The handsome annual, now in its 17th year, attracted attention. It seemed to announce that the Island Institute had made a commitment to Maine’s islands. Some Maine islanders, however, saw something else: two men from away coming to a rescue they were not asked to perform.
“Oh, there was a certain amount of resentment,” Peter says. “Still is. The Island Institute is not perceived as an unwavering force for good and light. It’s the curse of the missionaries. On an island, everyone knows exactly what everyone else is thinking. Doesn’t get any more intimate. You know who’s kin, who’s friend, who’s enemy. Anybody coming in from the outside can be a threat. They don’t know which you are. But if you can somehow prove you have the best for the community in mind, the door will open, albeit ever so slowly.”
Peter taught himself to be a fine water man, capable of piloting the institute’s 26-footer through tides and weather. Wherever he went, his 35-mm. Nikon came along. He shot thousands of photos of island life, photos that few people ever saw, except for those he published in the annual Island Journal.

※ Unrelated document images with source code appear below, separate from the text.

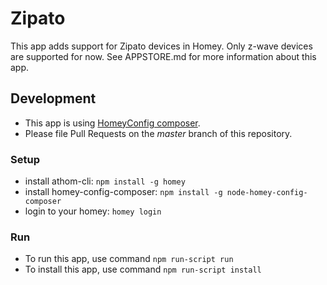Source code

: # Zipato
This app adds support for Zipato devices in Homey. Only z-wave devices are supported for now.
See APPSTORE.md for more information about this app.

## Development
- This app is using [HomeyConfig composer](https://www.npmjs.com/package/node-homey-config-composer).   
- Please file Pull Requests on the *master* branch of this repository.

### Setup
- install athom-cli: `npm install -g homey`
- install homey-config-composer: `npm install -g node-homey-config-composer`
- login to your homey: `homey login`

### Run
- To run this app, use command `npm run-script run`
- To install this app, use command `npm run-script install`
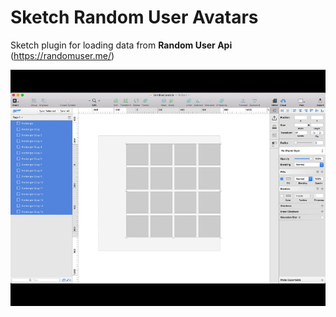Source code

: # Sketch Random User Avatars
Sketch plugin for loading data from **Random User Api** (https://randomuser.me/)

![avatars](avatars.gif)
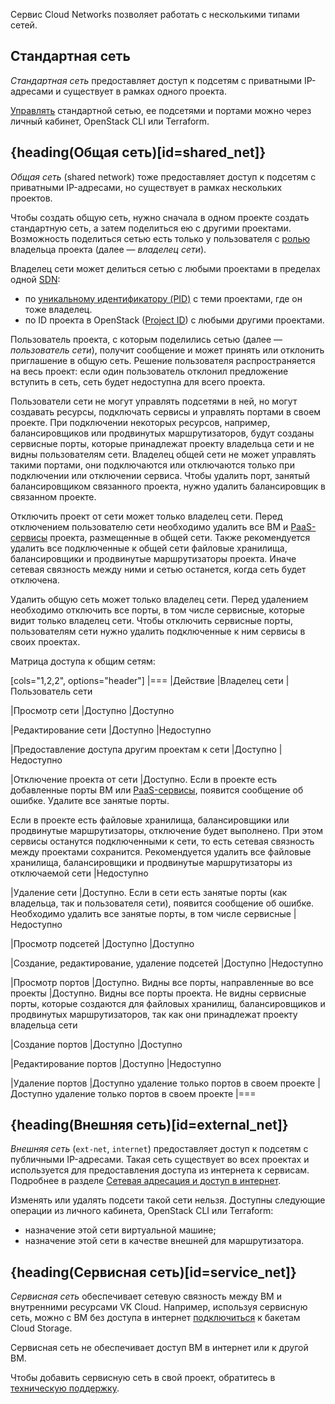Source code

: Сервис Cloud Networks позволяет работать с несколькими типами сетей.

## Стандартная сеть

_Стандартная сеть_ предоставляет доступ к подсетям с приватными IP-адресами и существует в рамках одного проекта.

[Управлять](../../service-management/) стандартной сетью, ее подсетями и портами можно через личный кабинет, OpenStack CLI или Terraform.

## {heading(Общая сеть)[id=shared_net]}

_Общая сеть_ (shared network) тоже предоставляет доступ к подсетям с приватными IP-адресами, но существует в рамках нескольких проектов.

Чтобы создать общую сеть, нужно сначала в одном проекте создать стандартную сеть, а затем поделиться ею с другими проектами. Возможность поделиться сетью есть только у пользователя с [ролью](/ru/tools-for-using-services/account/concepts/rolesandpermissions) владельца проекта (далее — _владелец сети_).

Владелец сети может делиться сетью с любыми проектами в пределах одной [SDN](../sdn):

- по [уникальному идентификатору (PID)](/ru/tools-for-using-services/account/service-management/project-settings/manage#poluchenie_identifikatora_proekta) с теми проектами, где он тоже владелец.
- по ID проекта в OpenStack ([Project ID](/ru/tools-for-using-services/api/rest-api/endpoints#poluchenie_project_id)) с любыми другими проектами.

Пользователь проекта, с которым поделились сетью (далее — _пользователь сети_), получит сообщение и может принять или отклонить приглашение в общую сеть. Решение пользователя распространяется на весь проект: если один пользователь отклонил предложение вступить в сеть, сеть будет недоступна для всего проекта.

Пользователи сети не могут управлять подсетями в ней, но могут создавать ресурсы, подключать сервисы и управлять портами в своем проекте. При подключении некоторых ресурсов, например, балансировщиков или продвинутых маршрутизаторов, будут созданы сервисные порты, которые принадлежат проекту владельца сети и не видны пользователям сети. Владелец общей сети не может управлять такими портами, они подключаются или отключаются только при подключении или отключении сервиса. Чтобы удалить порт, занятый балансировщиком связанного проекта, нужно удалить балансировщик в связанном проекте.

Отключить проект от сети может только владелец сети. Перед отключением пользователю сети необходимо удалить все ВМ и [PaaS-сервисы](/ru/intro/start/concepts/architecture) проекта, размещенные в общей сети. Также рекомендуется удалить все подключенные к общей сети файловые хранилища, балансировщики и продвинутые маршрутизаторы проекта. Иначе сетевая связность между ними и сетью останется, когда сеть будет отключена.

Удалить общую сеть может только владелец сети. Перед удалением необходимо отключить все порты, в том числе сервисные, которые видит только владелец сети. Чтобы отключить сервисные порты, пользователям сети нужно удалить подключенные к ним сервисы в своих проектах.

Матрица доступа к общим сетям:

[cols="1,2,2", options="header"]
|===
|Действие
|Владелец сети
|Пользователь сети

|Просмотр сети
|Доступно
|Доступно

|Редактирование сети
|Доступно
|Недоступно

|Предоставление доступа другим проектам к сети
|Доступно
|Недоступно

|Отключение проекта от сети
|Доступно. Если в проекте есть добавленные порты ВМ или [PaaS-сервисы](/ru/intro/start/concepts/architecture), появится сообщение об ошибке. Удалите все занятые порты.

Если в проекте есть файловые хранилища, балансировщики или продвинутые маршрутизаторы, отключение будет выполнено. При этом сервисы останутся подключенными к сети, то есть сетевая связность между проектами сохранится. Рекомендуется удалить все файловые хранилища, балансировщики и продвинутые маршрутизаторы из отключаемой сети
|Недоступно

|Удаление сети
|Доступно. Если в сети есть занятые порты (как владельца, так и пользователя сети), появится сообщение об ошибке. Необходимо удалить все занятые порты, в том числе сервисные
|Недоступно

|Просмотр подсетей
|Доступно
|Доступно

|Создание, редактирование, удаление подсетей
|Доступно
|Недоступно

|Просмотр портов
|Доступно. Видны все порты, направленные во все проекты
|Доступно. Видны все порты проекта. Не видны сервисные порты, которые создаются для файловых хранилищ, балансировщиков и продвинутых маршрутизаторов, так как они принадлежат проекту владельца сети

|Создание портов
|Доступно
|Доступно

|Редактирование портов
|Доступно
|Недоступно

|Удаление портов
|Доступно удаление только портов в своем проекте
|Доступно удаление только портов в своем проекте
|===

## {heading(Внешняя сеть)[id=external_net]}

_Внешняя сеть_ (`ext-net`, `internet`) предоставляет доступ к подсетям с публичными IP-адресами. Такая сеть существует во всех проектах и используется для предоставления доступа из интернета к сервисам. Подробнее в разделе [Сетевая адресация и доступ в интернет](../ips-and-inet).

Изменять или удалять подсети такой сети нельзя. Доступны следующие операции из личного кабинета, OpenStack CLI или Terraform:

- назначение этой сети виртуальной машине;
- назначение этой сети в качестве внешней для маршрутизатора.

## {heading(Сервисная сеть)[id=service_net]}

_Сервисная сеть_ обеспечивает сетевую связность между ВМ и внутренними ресурсами VK Cloud. Например, используя сервисную сеть, можно с ВМ без доступа в интернет [подключиться](/ru/networks/vnet/how-to-guides/s3-service-net) к бакетам Cloud Storage.

Сервисная сеть не обеспечивает доступ ВМ в интернет или к другой ВМ.

Чтобы добавить сервисную сеть в свой проект, обратитесь в [техническую поддержку](/ru/contacts).
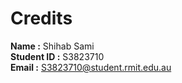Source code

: # Credits

**Name :** Shihab Sami\
**Student ID :** S3823710\
**Email :** S3823710@student.rmit.edu.au
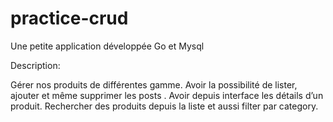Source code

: # practice-crud

Une petite application développée Go et Mysql

Description:

Gérer nos produits de différentes gamme. Avoir la possibilité de lister, ajouter et même supprimer les posts . Avoir depuis interface les détails d’un produit. Rechercher des produits depuis la liste et aussi filter par category.
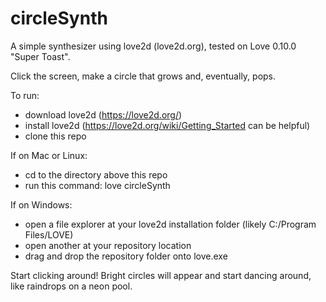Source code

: circleSynth
===========

A simple synthesizer using love2d (love2d.org), tested on Love 0.10.0 "Super Toast".

Click the screen, make a circle that grows and, eventually, pops.

To run:
- download love2d (https://love2d.org/)
- install love2d (https://love2d.org/wiki/Getting_Started can be helpful)
- clone this repo

If on Mac or Linux:
- cd to the directory above this repo
- run this command: love circleSynth

If on Windows:
- open a file explorer at your love2d installation folder (likely C:/Program Files/LOVE)
- open another at your repository location
- drag and drop the repository folder onto love.exe

Start clicking around! Bright circles will appear and start dancing around,
like raindrops on a neon pool.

“Winter is the measure of one’s resolve and abilities to make it here,” he says. And he proved himself a winter man. He befriended two Criehaven fishermen, Anson Norton and Jerry Brown. They were the last to hold on, living in simple homes on the water. “We’d go out and haul,” Peter says. “I’ve never been colder than on a boat in winter.”
The institute grew. Two men became ten people, then 20, then nearly 30. A $10,000 donation grew to a million-dollar budget. Two million. Two and a half. The 26-footer was exchanged for the 37-foot Raven. The institute’s mission became one of the strongest island conservation voices in the country. But Peter was working 60, 70 hours a week, and he’d almost forgotten the quiet place inside that had brought him to Maine long ago. In 1996 he went to his tens of thousands of photos he kept filed away. He looked at them one by one. He wanted to collect his images into a book, to leave a legacy about a Maine few outsiders ever saw. He wanted a book that would go beyond the pretty pictures of the rocky coast that seemed to be everywhere.